Где-то метафора и впрямь, по точному замечанию переводчика, пробивается “космическим сквознячком”, от которого не очень уютно, но по большей части она все же не работает, снижаясь до “человеческого, слишком человеческого”. А именно: до распада личности западного типа, которая и в рационально-прагматическом (Джо Морган), и в иррационально-хаотическом (Джейкоб Хорнер) своем варианте терпит крах. Тут сталкиваются две крайности, гротескно заостренные Бартом: максимально определенный тип личности, раб “целей” и “мотивов”, и, наоборот,— абсолютно текучий, аморфный, релятивистский тип. Хотелось бы сказать, что истина, как всегда, посередине, да только “истина” по имени Ренни затравленно мечется между крайностями и в итоге погибает во время абсурдной операции.
Надо сказать, из “Конца пути” (каковой вообще-то — вместе с романом “Плавучая опера” — начало пути писателя) вполне органично вырастают последующие “постмодернистские” пристрастия и приемы письма Барта. Текст “Заблудившись в комнате смеха” уже не является романом в обычном понимании: он собран из четырнадцати фрагментов, которые можно считать связанными между собой (на чем настаивает автор), но можно и не считать.

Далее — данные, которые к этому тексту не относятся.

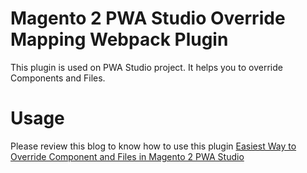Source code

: # Magento 2 PWA Studio Override Mapping Webpack Plugin

This plugin is used on PWA Studio project. It helps you to override Components and Files.


# Usage

Please review this blog to know how to use this plugin [Easiest Way to Override Component and Files in Magento 2 PWA Studio
](https://devhooks.in/blog/easiest-way-to-override-component-and-files-in-magento-2-pwa-studio)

Задания, которые дает себе Барт в каждом из фрагментов, вполне самодостаточны: например, описать “ночное плавание” одинокого сперматозоида; или высказаться от лица самой Прозы; или выстроить то ли анфиладу, то ли лабиринт из рассказов-в-рассказе под названием “Менелаиада”. В одном из первых фрагментов вроде как возникает некий реалистически выписанный персонаж по имени Эмброуз, но спустя полсотни страниц мы станем свидетелями “размонтирования” образа, поскольку на первый план выйдет реф-лексия по поводу письма. То есть заяв-ленная некогда в “Конце пути” психологическая характеристика Джейка Хорнера (текучесть, релятивность) превращается здесь в творческий принцип, в истинную “смерть персонажа”.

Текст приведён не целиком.